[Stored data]

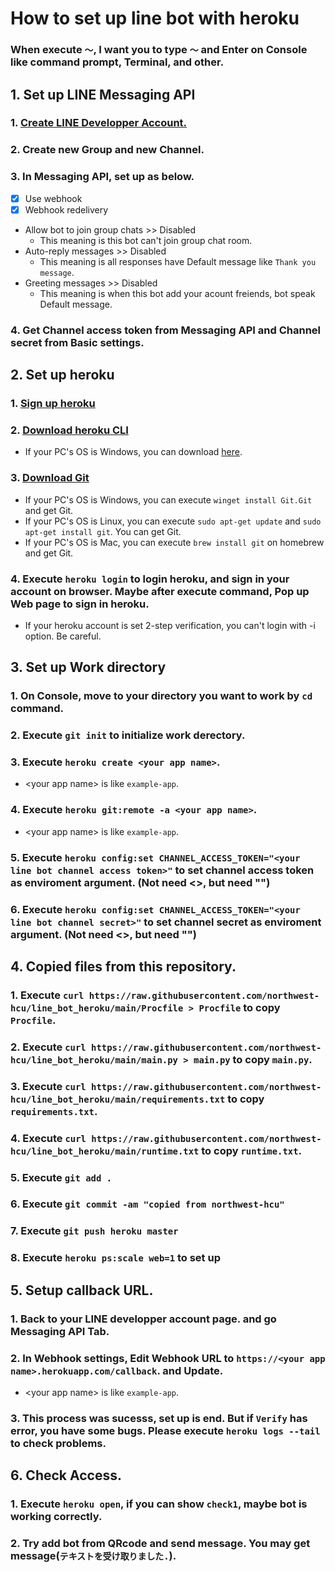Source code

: # How to set up line bot with heroku

### When execute `～`, I want you to type `～` and Enter on Console like command prompt, Terminal, and other.

## 1. Set up LINE Messaging API

### 1. [Create LINE Developper Account.](https://developers.line.biz/ja/services/line-login/)
### 2. Create new Group and new Channel.
### 3. In Messaging API, set up as below.
* [x] Use webhook
* [x] Webhook redelivery
* Allow bot to join group chats >> Disabled
  * This meaning is this bot can't join group chat room.
* Auto-reply messages >> Disabled
  * This meaning is all responses have Default message like `Thank you message`.
* Greeting messages >> Disabled
  * This meaning is when this bot add your acount freiends, bot speak Default message.
### 4. Get Channel access token from Messaging API and Channel secret from Basic settings.


## 2. Set up heroku

### 1. [Sign up heroku](https://id.heroku.com/login)
### 2. [Download heroku CLI](https://devcenter.heroku.com/ja/articles/heroku-cli)
* If your PC's OS is Windows, you can download [here](https://cli-assets.heroku.com/heroku-x64.exe).
### 3. [Download Git](https://www.atlassian.com/ja/git/tutorials/install-git)
* If your PC's OS is Windows, you can execute `winget install Git.Git` and get Git.
* If your PC's OS is Linux, you can execute `sudo apt-get update` and `sudo apt-get install git`. You can get Git.
* If your PC's OS is Mac, you can execute `brew install git` on homebrew and get Git.
### 4. Execute `heroku login` to login heroku, and sign in your account on browser. Maybe after execute command, Pop up Web page to sign in heroku.
* If your heroku account is set 2-step verification, you can't login with -i option. Be careful.

## 3. Set up Work directory

### 1. On Console, move to your directory you want to work by `cd` command.
### 2. Execute `git init` to initialize work derectory.
### 3. Execute `heroku create <your app name>`. 
* \<your app name\> is like `example-app`.
### 4. Execute `heroku git:remote -a <your app name>`.
* \<your app name\> is like `example-app`.
### 5. Execute `heroku config:set CHANNEL_ACCESS_TOKEN="<your line bot channel access token>"` to set channel access token as enviroment argument. (Not need <>, but need "")
### 6. Execute `heroku config:set CHANNEL_ACCESS_TOKEN="<your line bot channel secret>"` to set channel secret as enviroment argument. (Not need <>, but need "")

## 4. Copied files from this repository.

### 1. Execute `curl https://raw.githubusercontent.com/northwest-hcu/line_bot_heroku/main/Procfile > Procfile` to copy `Procfile`.
### 2. Execute `curl https://raw.githubusercontent.com/northwest-hcu/line_bot_heroku/main/main.py > main.py` to copy `main.py`.
### 3. Execute `curl https://raw.githubusercontent.com/northwest-hcu/line_bot_heroku/main/requirements.txt` to copy `requirements.txt`.
### 4. Execute `curl https://raw.githubusercontent.com/northwest-hcu/line_bot_heroku/main/runtime.txt` to copy `runtime.txt`.
### 5. Execute `git add .`
### 6. Execute `git commit -am "copied from northwest-hcu"`
### 7. Execute `git push heroku master`
### 8. Execute `heroku ps:scale web=1` to set up

## 5. Setup callback URL.
### 1. Back to your LINE developper account page. and go Messaging API Tab.
### 2. In Webhook settings, Edit Webhook URL to `https://<your app name>.herokuapp.com/callback`. and Update.
* \<your app name\> is like `example-app`.
### 3. This process was sucesss, set up is end. But if `Verify` has error, you have some bugs. Please execute `heroku logs --tail` to check problems. 

## 6. Check Access.
### 1. Execute `heroku open`, if you can show `check1`, maybe bot is working correctly.
### 2. Try add bot from QRcode and send message. You may get message(`テキストを受け取りました.`).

_Work instruction_: How many lines of the entries above include the word "command"? Reply with the number alone.

_Result for this task_: 3